I kept a firm grip on his arm, afraid that if I let go for an instant he might slip away. Somehow I had to convince him all over again that I was his friend, that I meant him no harm. On a sudden impulse I leaned forward and kissed him on the cheek.
“Please, Willi, come with me,” I begged, thinking the thought so hard that I hoped it would reach through to him by some kind of telepathy.

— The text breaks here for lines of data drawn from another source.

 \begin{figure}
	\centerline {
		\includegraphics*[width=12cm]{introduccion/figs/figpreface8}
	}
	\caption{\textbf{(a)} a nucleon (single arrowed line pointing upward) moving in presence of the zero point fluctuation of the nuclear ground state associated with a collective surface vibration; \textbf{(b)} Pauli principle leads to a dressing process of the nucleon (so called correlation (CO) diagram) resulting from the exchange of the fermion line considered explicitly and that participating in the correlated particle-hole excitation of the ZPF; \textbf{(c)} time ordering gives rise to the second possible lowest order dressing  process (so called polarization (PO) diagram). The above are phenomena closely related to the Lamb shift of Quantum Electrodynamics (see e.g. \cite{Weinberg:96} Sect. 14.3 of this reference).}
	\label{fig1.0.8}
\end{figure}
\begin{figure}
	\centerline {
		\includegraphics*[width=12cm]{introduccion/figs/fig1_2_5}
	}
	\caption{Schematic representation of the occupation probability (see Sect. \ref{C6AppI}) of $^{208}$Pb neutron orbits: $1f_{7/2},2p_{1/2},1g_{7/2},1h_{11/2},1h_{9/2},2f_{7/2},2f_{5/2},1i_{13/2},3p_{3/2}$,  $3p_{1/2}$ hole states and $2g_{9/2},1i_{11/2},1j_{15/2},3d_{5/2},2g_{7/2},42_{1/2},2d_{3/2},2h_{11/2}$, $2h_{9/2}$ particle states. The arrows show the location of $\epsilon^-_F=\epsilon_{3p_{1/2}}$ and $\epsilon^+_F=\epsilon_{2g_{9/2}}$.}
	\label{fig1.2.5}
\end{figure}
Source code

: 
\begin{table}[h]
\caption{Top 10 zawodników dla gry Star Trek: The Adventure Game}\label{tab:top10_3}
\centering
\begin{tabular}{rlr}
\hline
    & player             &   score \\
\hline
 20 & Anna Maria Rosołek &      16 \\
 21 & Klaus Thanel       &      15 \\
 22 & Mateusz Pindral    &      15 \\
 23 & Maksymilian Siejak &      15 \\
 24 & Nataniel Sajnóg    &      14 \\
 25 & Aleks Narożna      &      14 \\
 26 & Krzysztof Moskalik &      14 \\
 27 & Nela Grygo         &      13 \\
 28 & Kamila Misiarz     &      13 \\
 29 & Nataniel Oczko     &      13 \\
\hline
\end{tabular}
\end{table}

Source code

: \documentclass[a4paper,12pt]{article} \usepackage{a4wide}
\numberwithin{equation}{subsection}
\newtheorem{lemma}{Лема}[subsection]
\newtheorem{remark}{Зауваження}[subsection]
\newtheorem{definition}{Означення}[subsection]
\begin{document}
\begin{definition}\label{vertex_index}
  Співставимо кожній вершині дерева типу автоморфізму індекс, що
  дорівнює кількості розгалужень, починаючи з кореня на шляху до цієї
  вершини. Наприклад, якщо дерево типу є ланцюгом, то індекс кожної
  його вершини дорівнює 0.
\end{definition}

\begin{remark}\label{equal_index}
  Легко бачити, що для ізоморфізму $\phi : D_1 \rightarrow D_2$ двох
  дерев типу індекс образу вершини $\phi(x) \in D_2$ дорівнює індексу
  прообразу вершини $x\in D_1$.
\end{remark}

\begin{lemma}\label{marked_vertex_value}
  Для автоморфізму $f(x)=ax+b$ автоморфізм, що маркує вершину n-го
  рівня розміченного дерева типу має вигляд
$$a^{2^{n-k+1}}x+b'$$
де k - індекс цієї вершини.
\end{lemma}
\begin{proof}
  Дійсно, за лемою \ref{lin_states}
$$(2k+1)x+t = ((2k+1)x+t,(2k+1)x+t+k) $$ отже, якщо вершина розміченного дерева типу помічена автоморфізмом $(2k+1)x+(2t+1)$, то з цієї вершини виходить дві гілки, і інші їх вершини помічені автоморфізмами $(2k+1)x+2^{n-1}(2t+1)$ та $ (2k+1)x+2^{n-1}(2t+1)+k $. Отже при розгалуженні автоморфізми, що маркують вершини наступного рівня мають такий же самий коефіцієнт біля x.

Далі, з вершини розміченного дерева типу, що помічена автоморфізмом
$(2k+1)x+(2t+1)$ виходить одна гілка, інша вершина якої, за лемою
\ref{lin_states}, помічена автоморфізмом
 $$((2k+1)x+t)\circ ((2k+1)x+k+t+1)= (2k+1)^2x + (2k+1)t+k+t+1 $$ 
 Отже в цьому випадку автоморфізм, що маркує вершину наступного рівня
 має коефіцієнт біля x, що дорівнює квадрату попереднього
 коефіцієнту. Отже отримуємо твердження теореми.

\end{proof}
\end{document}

And indeed it seemed to work. Standing quite still, his body tense and rigid, he suddenly heaved the load of brushwood off his shoulder. There was no room to dump it just where we were standing for a high, ivy-clad wall bordered the roadway. But a few yards along was an opening where once there had been a gate, and Willi went and dropped his bundle there.
“Oh, good boy,” I breathed. “Come, quickly ...”
A moment later, as we were walking on, I heard the sound of a car coming around the long curve ahead. Its headlights, full on, caught us in their glare as we stood to one side to give it room. The engine was revving hard and the car seemed to be coming much too close for comfort. Catching Willi’s hand I dragged him back against the stone wall, but I knew it was no use. The car hurtled towards us at headlong speed, skimming the wall with only inches to spare. Horrified, I stared around frantically, and in the blazing headlights I saw the gap where Willi had tossed his bundle of brushwood. With only seconds between life and death, I found the strength to thrust Willi towards this one safe spot. I felt him resist, then he suddenly yielded and we tumbled together in a heap. The car roared past and vanished into the darkness.